We don’t have walk-in closets, or built-in closets, or wall closets, or whatever you call it. The only storage we have in our thousand-square foot home, is behind a curtain along the shorter side of our rectangular house, using up the space below a vaulted ceiling. That’s also where we keep our clothes, and behind them, in clear IKEA bins, is everything else: It’s the toys and clothes our kids have outgrown, but that I want to keep for sentimental reasons, it’s my extra yarn and fabric, my sewing machine, it’s summer clothes and equipment for our kids, a hammock, window screens, equipment and packaging for our maple syrup production, tanned sheep hides that we are selling, summer farm boots and clothes, my summer clothes, three boxes of books, a couple of extra backpacks, the kids’ memory boxes, Christmas stuff, Easter stuff, camping stuff, and things we want to use in our next house, the one with actual rooms for each of us, that we are currently building.
I am exhausted just typing all this out.
For the last couple of weeks, I have felt very unproductive – apart from learning about typewriters – my brain felt messy, I was flustered, and just not very happy. Every time, I went to our bedroom and saw the pile of books, kids’ clothes, and children’s art, I needed to keep safe, I felt my shoulders tighten up. Just like it happens when I step outside into the Upstate New York winter without a jacket. Then we received a box of 16 tanned sheep hides from the tannery. I piled them in stacks, divided into categories of keep, gifts, and sell. All in our bedroom.
Somehow, the whole house felt not right. It seemed again that we had too much stuff everywhere. I felt overwhelmed, even though I didn’t buy that much not even for the Holiday season.

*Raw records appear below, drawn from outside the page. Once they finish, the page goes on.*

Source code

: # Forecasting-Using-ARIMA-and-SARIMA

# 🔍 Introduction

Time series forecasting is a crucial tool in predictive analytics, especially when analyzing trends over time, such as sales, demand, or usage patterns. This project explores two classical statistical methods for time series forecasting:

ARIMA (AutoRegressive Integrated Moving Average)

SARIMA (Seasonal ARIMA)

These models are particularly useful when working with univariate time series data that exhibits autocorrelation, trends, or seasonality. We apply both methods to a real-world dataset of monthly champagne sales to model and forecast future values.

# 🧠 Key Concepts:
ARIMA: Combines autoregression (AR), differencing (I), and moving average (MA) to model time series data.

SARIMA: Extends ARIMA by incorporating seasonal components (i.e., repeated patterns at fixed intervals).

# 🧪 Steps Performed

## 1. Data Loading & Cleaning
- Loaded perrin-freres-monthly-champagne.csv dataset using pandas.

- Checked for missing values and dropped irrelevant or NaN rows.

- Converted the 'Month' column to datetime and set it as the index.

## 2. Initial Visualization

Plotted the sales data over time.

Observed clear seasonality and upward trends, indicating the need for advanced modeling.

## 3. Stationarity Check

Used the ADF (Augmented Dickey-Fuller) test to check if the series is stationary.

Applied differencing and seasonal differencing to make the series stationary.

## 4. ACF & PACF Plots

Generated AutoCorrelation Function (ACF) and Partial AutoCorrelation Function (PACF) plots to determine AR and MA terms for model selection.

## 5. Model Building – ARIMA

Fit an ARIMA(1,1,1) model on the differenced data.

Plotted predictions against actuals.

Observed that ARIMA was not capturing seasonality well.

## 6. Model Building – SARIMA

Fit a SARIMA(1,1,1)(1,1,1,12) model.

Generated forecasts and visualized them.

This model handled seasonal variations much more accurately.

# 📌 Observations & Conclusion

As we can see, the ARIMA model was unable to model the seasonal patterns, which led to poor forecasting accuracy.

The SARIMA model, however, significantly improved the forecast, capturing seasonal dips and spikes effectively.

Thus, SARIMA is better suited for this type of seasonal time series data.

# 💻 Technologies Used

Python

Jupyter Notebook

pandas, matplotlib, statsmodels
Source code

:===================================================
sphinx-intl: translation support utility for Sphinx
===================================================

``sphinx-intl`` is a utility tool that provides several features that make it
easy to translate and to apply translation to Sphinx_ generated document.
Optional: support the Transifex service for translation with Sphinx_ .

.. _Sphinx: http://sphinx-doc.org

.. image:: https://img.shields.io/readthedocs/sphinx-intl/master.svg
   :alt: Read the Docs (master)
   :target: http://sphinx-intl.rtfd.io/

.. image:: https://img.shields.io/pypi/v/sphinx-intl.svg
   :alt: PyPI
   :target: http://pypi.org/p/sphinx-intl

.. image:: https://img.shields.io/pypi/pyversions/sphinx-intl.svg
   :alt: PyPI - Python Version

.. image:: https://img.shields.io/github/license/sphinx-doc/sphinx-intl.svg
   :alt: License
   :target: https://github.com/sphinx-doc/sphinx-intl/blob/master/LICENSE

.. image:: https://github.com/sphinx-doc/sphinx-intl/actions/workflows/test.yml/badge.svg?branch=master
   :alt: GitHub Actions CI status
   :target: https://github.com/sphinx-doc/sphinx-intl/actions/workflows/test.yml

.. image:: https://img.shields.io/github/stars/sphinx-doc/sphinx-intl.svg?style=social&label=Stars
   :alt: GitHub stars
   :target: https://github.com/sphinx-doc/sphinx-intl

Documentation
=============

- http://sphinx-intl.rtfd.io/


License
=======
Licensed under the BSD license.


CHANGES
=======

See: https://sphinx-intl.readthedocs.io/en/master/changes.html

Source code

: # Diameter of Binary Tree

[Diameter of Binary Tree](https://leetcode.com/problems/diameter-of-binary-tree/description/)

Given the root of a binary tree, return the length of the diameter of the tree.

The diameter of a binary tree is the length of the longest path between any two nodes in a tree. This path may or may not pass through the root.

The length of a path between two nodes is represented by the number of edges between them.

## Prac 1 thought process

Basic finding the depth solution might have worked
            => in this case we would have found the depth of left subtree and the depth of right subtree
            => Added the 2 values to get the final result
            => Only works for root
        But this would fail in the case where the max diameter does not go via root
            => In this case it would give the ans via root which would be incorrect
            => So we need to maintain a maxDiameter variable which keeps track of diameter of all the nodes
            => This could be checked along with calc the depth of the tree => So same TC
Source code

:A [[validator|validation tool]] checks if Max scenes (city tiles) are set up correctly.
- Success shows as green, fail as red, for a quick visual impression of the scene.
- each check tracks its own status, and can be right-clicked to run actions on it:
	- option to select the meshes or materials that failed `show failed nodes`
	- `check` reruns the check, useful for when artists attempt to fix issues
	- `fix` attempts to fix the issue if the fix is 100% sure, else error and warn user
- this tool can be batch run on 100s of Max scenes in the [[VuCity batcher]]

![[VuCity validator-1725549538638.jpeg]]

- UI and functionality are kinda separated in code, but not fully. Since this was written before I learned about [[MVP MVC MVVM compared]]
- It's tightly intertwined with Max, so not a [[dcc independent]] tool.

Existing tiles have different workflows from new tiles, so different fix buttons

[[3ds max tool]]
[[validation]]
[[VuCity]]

Finally, once it was time to dig out our Christmas decorations, I decided to rearrange our storage. Due to having decluttered so much the last year and a half, a lot of the toats were half full, and the categories were mixed up. On top of that, it was difficult to put things away. For example, the kids had large portfolio folders for their drawings and small boxes for cards and such. I combined all this into large containers for each, easy to access to quickly put things away. I ended up donating quite a few items again, mostly small storage containers that didn’t fit the big concept.
And sudden:
As Dawn, the Minimal Mom would say, I simplified my storage, and it flooded over into the rest of my life. I feel I am having a better grip on my work tasks again, I am more relaxed, the house feels very manageable, and I can concentrate better. It’s almost uncanny, the profound difference it made in every other aspect of my life.